> [Rendered images with source text]:
+++++
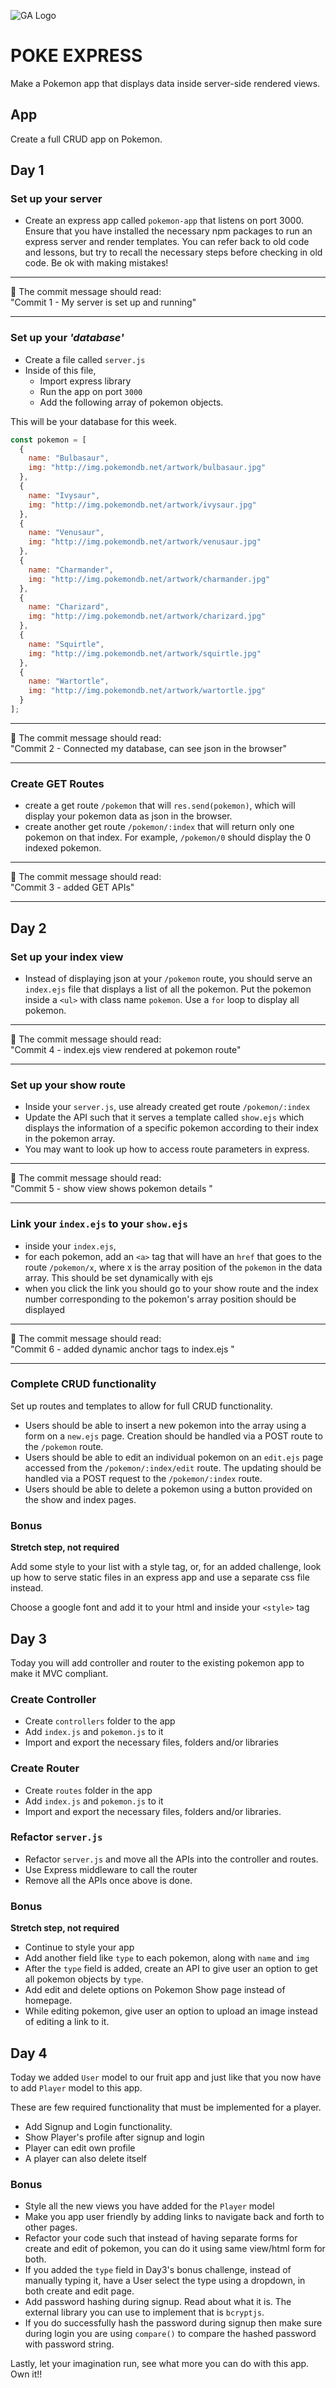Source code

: ![GA Logo](https://camo.githubusercontent.com/6ce15b81c1f06d716d753a61f5db22375fa684da/68747470733a2f2f67612d646173682e73332e616d617a6f6e6177732e636f6d2f70726f64756374696f6e2f6173736574732f6c6f676f2d39663838616536633963333837313639306533333238306663663535376633332e706e67)

# POKE EXPRESS

Make a Pokemon app that displays data inside server-side rendered views.

## App

Create a full CRUD app on Pokemon.


## Day 1

### Set up your server

- Create an express app called `pokemon-app` that listens on port 3000. Ensure that you have installed the necessary npm packages to run an express server and render templates. You can refer back to old code and lessons, but try to recall the necessary steps before checking in old code. Be ok with making mistakes!

<hr>
 &#x1F534; The commit message should read: <br>
 "Commit 1 - My server is set up and running"
<hr>


### Set up your _'database'_

- Create a file called `server.js`
- Inside of this file,
	- Import express library
	- Run the app on port `3000`
	- Add the following array of pokemon objects.

This will be your database for this week.

```javascript
const pokemon = [
  {
    name: "Bulbasaur",
    img: "http://img.pokemondb.net/artwork/bulbasaur.jpg"
  },
  {
    name: "Ivysaur",
    img: "http://img.pokemondb.net/artwork/ivysaur.jpg"
  },
  {
    name: "Venusaur",
    img: "http://img.pokemondb.net/artwork/venusaur.jpg"
  },
  {
    name: "Charmander",
    img: "http://img.pokemondb.net/artwork/charmander.jpg"
  },
  {
    name: "Charizard",
    img: "http://img.pokemondb.net/artwork/charizard.jpg"
  },
  {
    name: "Squirtle",
    img: "http://img.pokemondb.net/artwork/squirtle.jpg"
  },
  {
    name: "Wartortle",
    img: "http://img.pokemondb.net/artwork/wartortle.jpg"
  }
];

```
<!--- Set up your 'database' so that it can be exported to your `server.js` and then be required by your `server.js`-->

<hr>
&#x1F534; The commit message should read: <br>
"Commit 2 - Connected my database, can see json in the browser"
<hr>

### Create GET Routes

- create a get route `/pokemon` that will `res.send(pokemon)`, which will display your pokemon data as json in the browser.
- create another get route `/pokemon/:index` that will return only one pokemon on that index. For example, `/pokemon/0` should display the 0 indexed pokemon.

<hr>
&#x1F534; The commit message should read: <br>
"Commit 3 - added GET APIs"
<hr>

## Day 2

### Set up your index view

- Instead of displaying json at your `/pokemon` route, you should serve an `index.ejs` file that displays a list of all the pokemon. Put the pokemon inside a `<ul>` with class name `pokemon`. Use a `for` loop to display all pokemon.

<hr>
  &#x1F534; The commit message should read: <br>
  "Commit 4 - index.ejs view rendered at pokemon route"
<hr>


### Set up your show route

- Inside your `server.js`, use already created get route `/pokemon/:index`
- Update the API such that it serves a template called `show.ejs` which displays the information of a specific pokemon according to their index in the pokemon array.
- You may want to look up how to access route parameters in express.

<hr>
   &#x1F534; The commit message should read: <br>
   "Commit 5 - show view shows pokemon details "
<hr>


### Link your `index.ejs` to your `show.ejs`
 - inside your `index.ejs`,
 - for each pokemon, add an `<a>` tag that will have an `href` that goes to the route `/pokemon/x`, where x is the array position of the `pokemon` in the data array. This should be set dynamically with ejs
 - when you click the link you should go to your show route and the index number corresponding to the pokemon's array position should be displayed

<hr>
   &#x1F534; The commit message should read: <br>
   "Commit 6 - added dynamic anchor tags to index.ejs "
<hr>


### Complete CRUD functionality

Set up routes and templates to allow for full CRUD functionality.

- Users should be able to insert a new pokemon into the array using a form on a `new.ejs` page. Creation should be handled via a POST route to the `/pokemon` route.
- Users should be able to edit an individual pokemon on an `edit.ejs` page accessed from the  `/pokemon/:index/edit` route. The updating should be handled via a POST request to the `/pokemon/:index` route.
- Users should be able to delete a pokemon using a button provided on the show and index pages.

### Bonus

**Stretch step, not required**

Add some style to your list with a style tag, or, for an added challenge, look up how to serve static files in an express app and use a separate css file instead.

Choose a google font and add it to your html and inside your `<style>` tag


## Day 3

Today you will add controller and router to the existing pokemon app to make it MVC compliant.

### Create Controller

- Create `controllers` folder to the app
- Add `index.js` and `pokemon.js` to it
- Import and export the necessary files, folders and/or libraries

### Create Router
- Create `routes` folder in the app
- Add `index.js` and `pokemon.js` to it
- Import and export the necessary files, folders and/or libraries.

### Refactor `server.js`
- Refactor `server.js` and move all the APIs into the controller and routes.
- Use Express middleware to call the router
- Remove all the APIs once above is done.

### Bonus
**Stretch step, not required**

- Continue to style your app
- Add another field like `type` to each pokemon, along with `name` and `img`
- After the `type` field is added, create an API to give user an option to get all pokemon objects by `type`.
- Add edit and delete options on Pokemon Show page instead of homepage.
- While editing pokemon, give user an option to upload an image instead of editing a link to it.


## Day 4

Today we added `User` model to our fruit app and just like that you now have to add `Player` model to this app.

These are few required functionality that must be implemented for a player.

- Add Signup and Login functionality.
- Show Player's profile after signup and login
- Player can edit own profile
- A player can also delete itself

### Bonus
- Style all the new views you have added for the `Player` model
- Make you app user friendly by adding links to navigate back and forth to other pages.
- Refactor your code such that instead of having separate forms for create and edit of pokemon, you can do it using same view/html form for both.
- If you added the `type` field in Day3's bonus challenge, instead of manually typing it, have a User select the type using a dropdown, in both create and edit page.
- Add password hashing during signup. Read about what it is. The external library you can use to implement that is `bcryptjs`.
- If you do successfully hash the password during signup then make sure during login you are using `compare()` to compare the hashed password with password string.


Lastly, let your imagination run, see what more you can do with this app. Own it!!

<!--

## Day 5

So far you have the app with the static data but you don't have a database yet to persist it in the database. Just like today, you will persist `pokemon` model into the Postgres database.

1. Make sure to install the libraries locally in the `pokemon-app`,

	```
	npm install sequelize --save
	npm install pg --save
	```
2. After that run `sequelize init` in `pokemon-app` to create the desired folders.
3. Add required configuration in `config/config.json`

	```
	{
	  "development": {
	    "username": "postgres",
	    "password": "postgres",
	    "database": "pokemon_dev",
	    "host": "127.0.0.1",
	    "dialect": "postgres",
	    "operatorsAliases": false
	  }
	}
	```
4. Make sure to move any file other than `index.js` out of the `models` folder. The only file present in `models` folder should be `index.js`. Update the import paths of the files moved out of `index.js` in `controllers` folder.

### Create Pokemon Model

5. Generate `Pokemon` model using Sequelize CLI `model:generate` command and create all the fields you need with it.
6. Update the generated migrations file such that both `createdAt` and `updatedAt` fields have default values.

	```
	createdAt: {
      	defaultValue: new Date(),
        allowNull: false,
        type: Sequelize.DATE
    },
    updatedAt: {
      	defaultValue: new Date(),
        allowNull: false,
        type: Sequelize.DATE
    }
	```
7. Run the migrations `sequelize db:migrate`
8. Generate database seed file for `Pokemon`, `sequelize seed:generate --name demo-pokemon`
9. Fill the created empty seeders file by adding `bulkInsert` on objects.
10. Seed the database table by running `sequelize db:seed:all`
11. Confirm is psql,

	```
	psql -U postgres
	\c pokemon_dev
	\dt
	SELECT * FROM "Pokemons";
	```
12. Import `Pokemon` model in the `controllers/pokemon.js`

	```
	const Pokemon = require('../models').Pokemon;
	```
13. Now, update all the controller functions one by one with the `Pokemon` model. Be sure to test the app after each API is updated. You may have to update your views wherever needed with `pokemon.id` instead of using index.

### Create Player Model

5. Generate `Player` model using Sequelize CLI `model:generate` command and create all the fields you need with it.
6. Update the generated migrations file such that both `createdAt` and `updatedAt` fields have default values. Also, make `username` unique.

	```
	username: {       type: Sequelize.STRING,       unique: true    },
	createdAt: {
      	defaultValue: new Date(),
        allowNull: false,
        type: Sequelize.DATE
    },
    updatedAt: {
      	defaultValue: new Date(),
        allowNull: false,
        type: Sequelize.DATE
    }
	```
7. Run the migrations `sequelize db:migrate`
8. Generate database seed file for `Player`, `sequelize seed:generate --name demo-player`
9. Fill the created empty seeders file by adding `bulkInsert` on objects.
10. Seed the database table by running `sequelize db:seed --seed <xxxxxxxxx-demo-player.js>`
11. Confirm is psql,

	```
	psql -U postgres
	\c pokemon_dev
	\dt
	SELECT * FROM "Players";
	```
12. Import `Player` model in the `controllers/player.js`

	```
	const Player = require('../models').Player;
	```
13. Now, update all the controller functions one by one with the `Player` model. Be sure to test the app after each API is updated. You may have to update your views wherever needed with `player.id` instead of using the index.

## Day 6
Today you will work on building associations between different models. So far you have a `Pokemon` and `Player` model.

### Create Team Model

Let's create a new model `Team` first. The only field `Team` will have is `name` which will be a string.
 
5. Generate `Team ` model using Sequelize CLI `model:generate` command and create `name` field which will be a string.
6. Update the generated migrations file such that both `createdAt` and `updatedAt` fields have default values. Also, make `name` not null.

	```
	name: {       type: Sequelize.STRING,       allowNull: false    },
	createdAt: {
      	defaultValue: new Date(),
        allowNull: false,
        type: Sequelize.DATE
    },
    updatedAt: {
      	defaultValue: new Date(),
        allowNull: false,
        type: Sequelize.DATE
    }
	```
7. Run the migrations `sequelize db:migrate`
8. Generate database seed file for `Team`, `sequelize seed:generate --name demo-team`
9. Fill the created empty seeders file by adding `bulkInsert` on objects.
10. Seed the database table by running `sequelize db:seed --seed <xxxxxxxxx-demo-team.js>`
11. Confirm is psql,

	```
	psql -U postgres
	\c pokemon_dev
	\dt
	SELECT * FROM "Teams";
	```
### Add teamId to Player

Now that `Team` model has been created we can go ahead and add `teamId` column to `Players` table.

1. Create a migration file to add `teamId` to the `Players` table.

	```bash
		sequelize migration:generate --name add-teamId-to-players
	```
2. Inside the newly created migration file, add code to add the column to the table.
	
	```bash
	  up: (queryInterface, Sequelize) => {
	    return queryInterface.addColumn('Players', 
	    'teamId', 
	    { 
	    	type: Sequelize.INTEGER 
	    });
	  },
	``` 
	
3. Run `sequelize db:migrate` to run the new migration file.
4. In the `models/player.js`, make sure to add the new column so that our app knows about it.
	
	
	```js
	const Player = sequelize.define('Player', {
	    name: DataTypes.STRING,
	    username: DataTypes.STRING,
	    password: DataTypes.STRING,
	    teamId: DataTypes.INTEGER
  	}, {});
 	```
5. Reseed the `seeders/<TIMESTAMP>-demo-player.js` with a some team ids. Make sure the teamIds you use exist in the `Teams` table.

```
	'use strict';	module.exports = {  up: (queryInterface, Sequelize) => {    return queryInterface.bulkInsert('Players', [      {        name:'Tony Stark',        username: 'ironman',        password: 'prettyawesome',        teamId: 1      },      {        name:'Clark Kent',        username: 'superman',        password: `canfly`,        teamId: 2      },      {        name:'Bruce Wayne',        username: 'batman',        password: 'hasgadgets',        teamId: 3      }    ])  },  down: (queryInterface, Sequelize) => {    	return queryInterface.bulkDelete('Players', null, {});  }};
```
	
6. Once the above changes our made, undo player seeded date `sequelize db:seed:undo --seed 20200608030632-demo-player.js`
7. After this, run `sequelize db:seed --seed xxxxxxxxx-demo-player.js` to reseed the `Players` data.


### hasMany Association

Now, you will build the association between `Team` and `Player`. A team can have multiple players whereas a Player can be part of one team. Team has one-to-many relationship with Player.

That means, **Team hasMany Players** and each **Player belongsTo one Team**. 

1. In the `models/player.js` file, add the association for an `Player.hasMany(models.Team)`.
	
	```
	Player.associate = function(models) {    	belongsTo(models.Team, { foreignKey: 'teamId' })  	};
	```
2. In the `models/team.js` file, add the association for an `Team.hasMany(models.Player)`.

	```
	Team.associate = function(models) {    	Team.hasMany(models.Player, { foreignKey: 'teamId' })  	};
	```
	
### Update Player Controller & View

1. `include: [Team]` in the Player to access team detail from the Player object.
2. `findAll()` teams in the controller which renders `profile.ejs`.
2. Display all teams in a dropdown on Player profile page for the player to select the team and edit the profile.

![](./images/edit-player.png)


### Create Join Table

Each `Player` can catch multiple pokemons and each `Pokemon` can be caught by multiple players. That means `Player` **has many-to-many relationship** with `Pokemon`.

1. Generate model for the join table, `sequelize model:create --name PlayerPokemon --attributes playerId:integer,pokemonId:integer`
2. Update the migration file
	
	```
	'use strict';module.exports = {  up: (queryInterface, Sequelize) => {    return queryInterface.createTable('PlayerPokemons', {      id: {        allowNull: false,        autoIncrement: true,        primaryKey: true,        type: Sequelize.INTEGER      },      playerId: {        type: Sequelize.INTEGER,        allowNull: false      },      pokemonId: {        type: Sequelize.INTEGER,        allowNull: false      },      createdAt: {        allowNull: false,        defaultValue: new Date(),        type: Sequelize.DATE      },      updatedAt: {        allowNull: false,        defaultValue: new Date(),        type: Sequelize.DATE      }    });  },  down: (queryInterface, Sequelize) => {    return queryInterface.dropTable('PlayerPokemons');  }};
	```
3. Run the migration `sequelize db:migrate`

### belongsToMany Association

Update `Pokemon` model

```
Pokemon.associate = function(models) {    Pokemon.belongsToMany(models.Player, {      through: 'PlayerPokemon',      foreignKey: 'pokemonId',      otherKey: 'playerId'    });};
```

Update `Player` model

```
Player.associate = function(models) {    Player.belongsTo(models.Team, { foreignKey: 'teamId' })    Player.belongsToMany(models.Pokemon, {      through: 'PlayerPokemon',      foreignKey: 'playerId',      otherKey: 'pokemonId'    });};
```	
-->

<!--## Day 5


## Hungry for more?

1. Style your application with flexbox, or [Bootstrap!](https://getbootstrap.com/docs/4.1/getting-started/introduction/), a CSS library created by Twitter to make using the [960px grid system](https://960.gs/demo.html) a little easier. Or there's a substantially more lightweight 960px-grid-system-based answer to Bootstrap called [Skeleton](http://getskeleton.com/). You could also jazz up your app by adding some hand-rolled flourishes with CSS animations, and/or some sweet client-side jQuery and/or ....??? u pick???.....!

2. Learn more about Pseudo Selectors to become a CSS Genius
  - [pseudo selector links](https://www.youtube.com/watch?v=YMZGPqNDn_s&list=PLdnONIhPScST0Vy4LrIZiYKpFNoxgyH7J&index=17) ~ 5 minutes
  - [pseudo selector children](https://www.youtube.com/watch?v=tMCahu7H-fA&list=PLdnONIhPScST0Vy4LrIZiYKpFNoxgyH7J&index=18) ~ 4 minutes
  - [pseudo selector n-th child](https://www.youtube.com/watch?v=yFmwjX9oGt8&list=PLdnONIhPScST0Vy4LrIZiYKpFNoxgyH7J&index=19) ~ 3 minutes
  - [pseudo selector sibling status and `not()`](https://www.youtube.com/watch?v=XyXUjEP9m-8&list=PLdnONIhPScST0Vy4LrIZiYKpFNoxgyH7J&index=20) ~ 5 minutes
  - a little glitchy, but [See just how deeply nerdy some people get about CSS](https://css-tricks.com/roman-empire-made-pure-css-connect-4-possible/)

3. Sign up for [Code Wars](https://www.codewars.com/) and/or [HackerRank](https://www.hackerrank.com/) and/or [Project Euler](https://projecteuler.net/) and try out a challenge (or a few!) in order to keep honing your JavaScript skills! These are the same types of questions people ask in interview coding challenges.


-->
+++++
> [Aim of the task]: Wherever a line holds the word "youtube", copy that line out of the entries above.

> [Result]:
  - [pseudo selector links](https://www.youtube.com/watch?v=YMZGPqNDn_s&list=PLdnONIhPScST0Vy4LrIZiYKpFNoxgyH7J&index=17) ~ 5 minutes
  - [pseudo selector children](https://www.youtube.com/watch?v=tMCahu7H-fA&list=PLdnONIhPScST0Vy4LrIZiYKpFNoxgyH7J&index=18) ~ 4 minutes
  - [pseudo selector n-th child](https://www.youtube.com/watch?v=yFmwjX9oGt8&list=PLdnONIhPScST0Vy4LrIZiYKpFNoxgyH7J&index=19) ~ 3 minutes
  - [pseudo selector sibling status and `not()`](https://www.youtube.com/watch?v=XyXUjEP9m-8&list=PLdnONIhPScST0Vy4LrIZiYKpFNoxgyH7J&index=20) ~ 5 minutes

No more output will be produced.